With that done we turned out attention to the tank, after a clean down we found holes big enough to fit out thump through along the bottom sheet metal joins…. It was a bin job. Luckily a mate, Camren from Sydney, linked me up with a king sporty tank in a bit better shape, I just had to cut the filler cap from the old tank, weld it in and we were good to go. Mounting it high on the back bone, I turned up an outlet for a rear petcock set up and that finished it up. The tins got sent down to Mitch Bailey for a brand new, 50 year old paint job (his specialty) black, simple white pinstripe and an old HD logo plastered on the side for good measure.
Tyson had fitted up a set of 5” risers and a set of pullback bars. The Ironhead sportster, this set up, the 8” over forks plus a king and queen leaves little to no room for the rider. I sourced a set of Dogbone risers and fabbed up a mount to bolt onto the top yoke. This gives you a heap more room up front and looks pretty wild.
When working on the front end we discovered some pretty bad signs that these forks we’re in rough shape. Apart from the chrome being rusted, I turned the wheel pushing it through the shop and the axle popped out from the forks flexing so much. We needed to stiffen these forks up and have them rebuild to make it rideable. Before the front end was sent away for chrome I grabbed one of our DIY fender mount kits and made up a fork brace for the 33.4mm K model forks. These forks are pretty sought after, so although it would have been much cheaper to replace with another front end, we decided to persevere and get them repaired. Charlie from Costanzo racing tuned took the job (and probably regrets it). After having the legs and tubes re-chromed, and new bushings installed we were left with the job of making these things function.
Between myself and Charlie, the Ironheads 33.4mm K-model front end was kitted out with completely custom internals. The mods help the dinosaur front end function like actual suspension. With custom compression, dampening and top out springs to make sure the ride is as good as you can get from an 8”over set up.
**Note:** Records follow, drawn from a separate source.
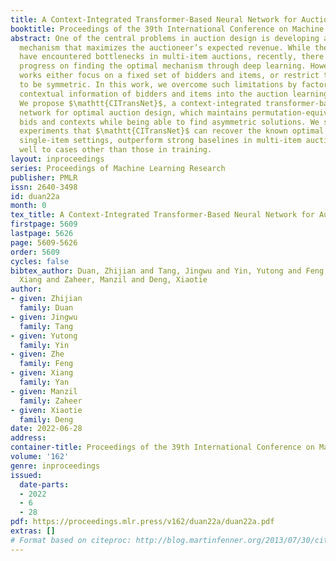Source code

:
 ```yaml
---
title: A Context-Integrated Transformer-Based Neural Network for Auction Design
booktitle: Proceedings of the 39th International Conference on Machine Learning
abstract: One of the central problems in auction design is developing an incentive-compatible
  mechanism that maximizes the auctioneer’s expected revenue. While theoretical approaches
  have encountered bottlenecks in multi-item auctions, recently, there has been much
  progress on finding the optimal mechanism through deep learning. However, these
  works either focus on a fixed set of bidders and items, or restrict the auction
  to be symmetric. In this work, we overcome such limitations by factoring <em>public</em>
  contextual information of bidders and items into the auction learning framework.
  We propose $\mathtt{CITransNet}$, a context-integrated transformer-based neural
  network for optimal auction design, which maintains permutation-equivariance over
  bids and contexts while being able to find asymmetric solutions. We show by extensive
  experiments that $\mathtt{CITransNet}$ can recover the known optimal solutions in
  single-item settings, outperform strong baselines in multi-item auctions, and generalize
  well to cases other than those in training.
layout: inproceedings
series: Proceedings of Machine Learning Research
publisher: PMLR
issn: 2640-3498
id: duan22a
month: 0
tex_title: A Context-Integrated Transformer-Based Neural Network for Auction Design
firstpage: 5609
lastpage: 5626
page: 5609-5626
order: 5609
cycles: false
bibtex_author: Duan, Zhijian and Tang, Jingwu and Yin, Yutong and Feng, Zhe and Yan,
  Xiang and Zaheer, Manzil and Deng, Xiaotie
author:
- given: Zhijian
  family: Duan
- given: Jingwu
  family: Tang
- given: Yutong
  family: Yin
- given: Zhe
  family: Feng
- given: Xiang
  family: Yan
- given: Manzil
  family: Zaheer
- given: Xiaotie
  family: Deng
date: 2022-06-28
address:
container-title: Proceedings of the 39th International Conference on Machine Learning
volume: '162'
genre: inproceedings
issued:
  date-parts:
  - 2022
  - 6
  - 28
pdf: https://proceedings.mlr.press/v162/duan22a/duan22a.pdf
extras: []
# Format based on citeproc: http://blog.martinfenner.org/2013/07/30/citeproc-yaml-for-bibliographies/
---
```


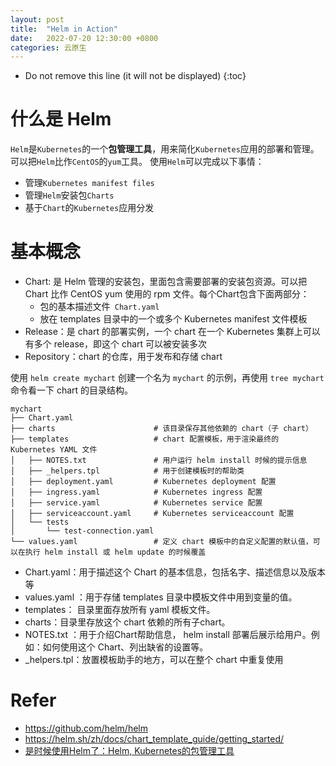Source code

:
 ```yaml
---
layout: post
title:  "Helm in Action"
date:   2022-07-20 12:30:00 +0800
categories: 云原生
---
```


* Do not remove this line (it will not be displayed)
{:toc}


# 什么是 Helm

`Helm`是`Kubernetes`的一个**包管理工具**，用来简化`Kubernetes`应用的部署和管理。可以把`Helm`比作`CentOS`的`yum`工具。 使用`Helm`可以完成以下事情：

* 管理`Kubernetes manifest files`
* 管理`Helm`安装包`Charts`
* 基于`Chart`的`Kubernetes`应用分发



# 基本概念

* Chart: 是 Helm 管理的安装包，里面包含需要部署的安装包资源。可以把 Chart 比作 CentOS yum 使用的 rpm 文件。每个Chart包含下面两部分：
  * 包的基本描述文件` Chart.yaml`
  * 放在 templates 目录中的一个或多个 Kubernetes manifest 文件模板
* Release：是 chart 的部署实例，一个 chart 在一个 Kubernetes 集群上可以有多个 release，即这个 chart 可以被安装多次
* Repository：chart 的仓库，用于发布和存储 chart


使用 `helm create mychart` 创建一个名为 `mychart` 的示例，再使用 `tree mychart` 命令看一下 chart 的目录结构。


```
mychart
├── Chart.yaml
├── charts                      # 该目录保存其他依赖的 chart（子 chart）
├── templates                   # chart 配置模板，用于渲染最终的 Kubernetes YAML 文件
│   ├── NOTES.txt               # 用户运行 helm install 时候的提示信息
│   ├── _helpers.tpl            # 用于创建模板时的帮助类
│   ├── deployment.yaml         # Kubernetes deployment 配置
│   ├── ingress.yaml            # Kubernetes ingress 配置
│   ├── service.yaml            # Kubernetes service 配置
│   ├── serviceaccount.yaml     # Kubernetes serviceaccount 配置
│   └── tests
│       └── test-connection.yaml
└── values.yaml                 # 定义 chart 模板中的自定义配置的默认值，可以在执行 helm install 或 helm update 的时候覆盖
```

* Chart.yaml：用于描述这个 Chart 的基本信息，包括名字、描述信息以及版本等
* values.yaml ：用于存储 templates 目录中模板文件中用到变量的值。
* templates： 目录里面存放所有 yaml 模板文件。
* charts：目录里存放这个 chart 依赖的所有子chart。
* NOTES.txt ：用于介绍Chart帮助信息， helm install 部署后展示给用户。例如：如何使用这个 Chart、列出缺省的设置等。
* _helpers.tpl：放置模板助手的地方，可以在整个 chart 中重复使用




# Refer

* https://github.com/helm/helm
* https://helm.sh/zh/docs/chart_template_guide/getting_started/
* [是时候使用Helm了：Helm, Kubernetes的包管理工具](https://www.kubernetes.org.cn/3435.html)







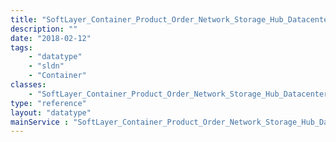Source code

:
 ```yaml
---
title: "SoftLayer_Container_Product_Order_Network_Storage_Hub_Datacenter"
description: ""
date: "2018-02-12"
tags:
    - "datatype"
    - "sldn"
    - "Container"
classes:
    - "SoftLayer_Container_Product_Order_Network_Storage_Hub_Datacenter"
type: "reference"
layout: "datatype"
mainService : "SoftLayer_Container_Product_Order_Network_Storage_Hub_Datacenter"
---
```

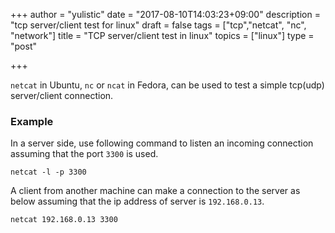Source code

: +++
author = "yulistic"
date = "2017-08-10T14:03:23+09:00"
description = "tcp server/client test for linux"
draft = false
tags = ["tcp","netcat", "nc", "network"]
title = "TCP server/client test in linux"
topics = ["linux"]
type = "post"

+++

`netcat` in Ubuntu, `nc` or `ncat` in Fedora, can be used to test a simple tcp(udp) server/client connection.

### Example

In a server side, use following command to listen an incoming connection assuming that the port `3300` is used.

```shell
netcat -l -p 3300
```

A client from another machine can make a connection to the server as below assuming that the ip address of server is `192.168.0.13`.
```shell
netcat 192.168.0.13 3300
```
One of our last fab jobs was building the exhaust, it’s a fun job on any bike, but I had a lot of fun making this one. It’s a Stainless steel Custom exhaust, 1 ¾” diameter that snakes under the right foot peg, and finished out past the back wheel, straight through. Tack it up, back purge, tig weld, finish back and brush finish the lot when you’re done. The exhaust note out of this thing is amazing: the perfect crackle, and that nice gurgle over run that you want out of the old boy Harley.
Wiring this old dog up was a dream. 3 wires to the front light, 3 wires to the rear, link up the ignition and kill switch, charge the battery and it was done. The only tricky part was fabricating a brake switch onto the front lever and running a single wire from the switch. That meant the dimmer circuit on the LED brake lights to achieve the 50% running 100% brake light was swapped to work on the -ve side.
I was hesitant to kick the Ironhead over for the first time after seeing so many bikes kick back on people and shoes go flying over the years. Surprisingly, after sitting so long, the 1972 Ironhead fired up second kick and ran! Sent out to Dan again to get the tune dailled in and make sure the 1972 IOronhead was ready for the road, now it was actually rideable!
I have to say I can see why people love these things so much. The clunks and pops of the old engine, knees in the breeze. Scarily choppers are starting to make a lot of sense to me know. I guess I’m gonna need another bike.